The fantastic book “Recycling & Redesigning Logos” by Michael Hodgson is all about redefinition–when your logo no longer represents who you are or who you want to be. Hodgson is the principal and creative director of Ph.D, a design firm in Santa Monica, Calif.

The book offers some compelling examples of organizations that redesigned their logos and redefined their visual brands. It takes you through not only well-chosen examples of identity redesigns, but the process it took to get there.

A redesign is not an easy decision. You have to consider what elements of the existing brand you want to keep and help bring to the forefront, and what you want to change. How you navigate these decisions is very important, otherwise you run the risk wasting the investment that’s already been made in the brand and alienating existing customers along the way. Perhaps I’ll just mention Gap and move on.

While the logo may be the most representative expression of a company brand, it’s only the beginning. Brands are not built on logos alone.
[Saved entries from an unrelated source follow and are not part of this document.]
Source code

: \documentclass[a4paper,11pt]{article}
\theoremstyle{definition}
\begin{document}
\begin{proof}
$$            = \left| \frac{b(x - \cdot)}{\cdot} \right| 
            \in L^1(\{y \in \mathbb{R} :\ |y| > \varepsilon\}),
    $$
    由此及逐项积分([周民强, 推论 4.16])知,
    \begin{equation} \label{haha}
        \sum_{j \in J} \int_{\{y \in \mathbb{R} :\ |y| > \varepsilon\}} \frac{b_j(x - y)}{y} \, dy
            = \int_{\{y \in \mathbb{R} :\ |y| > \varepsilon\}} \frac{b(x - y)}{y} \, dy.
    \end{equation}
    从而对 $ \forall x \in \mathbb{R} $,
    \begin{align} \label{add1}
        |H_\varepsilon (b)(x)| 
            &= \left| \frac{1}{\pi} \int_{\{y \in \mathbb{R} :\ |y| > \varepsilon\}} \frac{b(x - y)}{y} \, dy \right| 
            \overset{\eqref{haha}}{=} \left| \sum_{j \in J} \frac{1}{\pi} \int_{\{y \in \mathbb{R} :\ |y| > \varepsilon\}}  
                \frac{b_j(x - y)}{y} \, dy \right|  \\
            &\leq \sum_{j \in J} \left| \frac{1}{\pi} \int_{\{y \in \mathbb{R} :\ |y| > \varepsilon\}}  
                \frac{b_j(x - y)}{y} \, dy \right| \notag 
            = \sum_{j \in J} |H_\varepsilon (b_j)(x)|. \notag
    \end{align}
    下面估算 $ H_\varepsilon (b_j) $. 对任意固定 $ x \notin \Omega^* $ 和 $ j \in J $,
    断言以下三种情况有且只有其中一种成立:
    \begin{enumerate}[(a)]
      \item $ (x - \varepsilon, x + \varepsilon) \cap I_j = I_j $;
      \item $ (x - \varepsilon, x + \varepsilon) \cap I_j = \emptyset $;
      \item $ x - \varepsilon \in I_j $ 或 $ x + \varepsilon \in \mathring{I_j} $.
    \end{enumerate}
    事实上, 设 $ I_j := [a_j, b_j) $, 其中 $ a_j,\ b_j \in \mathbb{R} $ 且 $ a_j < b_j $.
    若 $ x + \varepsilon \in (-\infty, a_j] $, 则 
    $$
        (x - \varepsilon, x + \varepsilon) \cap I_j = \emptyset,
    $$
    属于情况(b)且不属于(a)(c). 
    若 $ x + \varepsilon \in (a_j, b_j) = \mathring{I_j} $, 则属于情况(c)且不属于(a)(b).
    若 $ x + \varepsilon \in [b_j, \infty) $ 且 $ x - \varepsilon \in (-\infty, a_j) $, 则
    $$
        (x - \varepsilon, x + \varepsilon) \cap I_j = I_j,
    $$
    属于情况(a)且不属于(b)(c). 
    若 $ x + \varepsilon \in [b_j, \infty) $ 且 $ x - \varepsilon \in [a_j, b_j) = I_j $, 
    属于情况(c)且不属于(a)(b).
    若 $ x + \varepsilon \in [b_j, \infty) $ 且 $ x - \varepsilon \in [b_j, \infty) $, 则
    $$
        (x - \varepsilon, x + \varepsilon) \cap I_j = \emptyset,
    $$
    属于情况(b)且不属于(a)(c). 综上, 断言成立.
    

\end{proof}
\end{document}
Especially today, the logo is only a part of a larger context in which people experience brands. But when you want to show that something has changed about your company and who you are or want to be no longer matches who you were–it may be time for change. Hodgson writes:

“What many call ‘visual identity’ or ‘the brand,’ I call visual personality.’ It is easier to think of it as a person. We share memories with them, fond ones mostly, but sometimes the person you loved changes. He or she is no longer the person you knew. You hardly recognize them. Or, conversely, you’ve changed but they have not. You no longer find them useful or meaningful.”
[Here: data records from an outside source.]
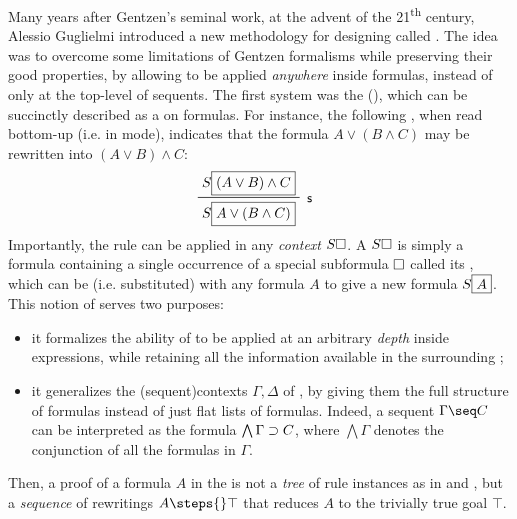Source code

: Many years after Gentzen's seminal work, at the advent of the
21\textsuperscript{th} century, Alessio Guglielmi introduced a new methodology
for designing  called 
. The idea was to overcome some limitations of
Gentzen formalisms while preserving their good properties, by allowing
 to be applied \emph{anywhere} inside formulas, instead of
only at the top-level of sequents. The
first  system was the 
(), which can be succinctly described as a 
on formulas. For instance, the following , when read
bottom-up (i.e. in  mode), indicates that the formula $A \lor (B
\land C)$ may be rewritten into $(A \lor B) \land C$:
$$\R[\rsf{s}]{S\select{(A \lor B) \land C}}{S\select{A \lor (B \land C)}}$$
Importantly, the rule can be applied in any \emph{context} $S\square$. A
 $S\square$ is simply a formula containing a single occurrence of a
special subformula $\square$ called its , which can be 
(i.e. substituted) with any formula $A$ to give a new formula $S\fbox{$A$}$.
This notion of  serves two purposes:
\begin{itemize}
  \item it formalizes the ability of  to be applied at an
  arbitrary \emph{depth} inside expressions, while retaining all the information
  available in the surrounding ;
  \item it generalizes the \kl(sequent){contexts} $\Gamma, \Delta$ of
  , by giving them the full structure of formulas instead
  of just flat lists of formulas. Indeed, a sequent $\Gamma \seq C$ can be
  interpreted as the formula $\bigwedge \Gamma \supset C$, where $\bigwedge
  \Gamma$ denotes the conjunction of all the formulas in $\Gamma$.
\end{itemize}
Then, a proof of a formula $A$ in the  is not a
\emph{tree} of rule instances as in  and , but a \emph{sequence} of rewritings $A \steps{} \top$ that reduces
$A$ to the trivially true goal $\top$.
I couldn’t agree more with the concept of visual personality. To me this is a more holistic, accurate, and useful view of branding. People now experience brands in so many diverse ways. It’s far less about broadcasting the brand and more about representing interactions across communities. Of course the logo still matters, but the full meaning lies in the expression in total. Articulating the brand as a personality also helps guide not only designers and writers whose job it is to articulate the brand in communications, but inspires everyone in the community that surrounds the brand to share their stories.

We have long-described the Red Hat brand voice using the language of personality. As we say in our own brand book, we express this personality in our voice. In defining our written brand voice, I describe it as writing for a character. It’s a voice we step into when we’re speaking on behalf of Shadowman, the character represented in the Red Hat logo. He’s only a two-dimensional logo, after all–we have to speak for him.

Perhaps Red Hat has an advantage in that the logo already includes a character that can be personified, but I believe every company gives voice to their visual personality in everything they do and say.

That’s one of the reasons why I really appreciated the book. It’s about redesigning logos and presents many as before-and-after successes, but it also recognizes that the end product doesn’t always tell the full story. Sometimes the best answer isn’t redesigning the logo, but the visual language around it.

Such was the case of Motorola, whose story was told in the book’s best practices section. Motorola decided that rather than overhauling the iconic “M” mark, they updated the visual context of the identity surrounding it. As a result, they kept a classic mid-century mark, retained its value, and still made it feel modern and fresh again.

The structure of the book is well organized and useful. You’ll learn about the organizations and processes designers had to consider–audiences, existing brand attributes, how the redesigns achieve corporate goals. The writing is warm and clever, and the interviews are full of wisdom from some of the most respected names in design.

It is especially useful for any company considering a brand update, but it’s also relevant for anyone interested in design or branding and want to see the thoughtful process that inspires the creation–or in this case, re-creation–of a world-class logo identity.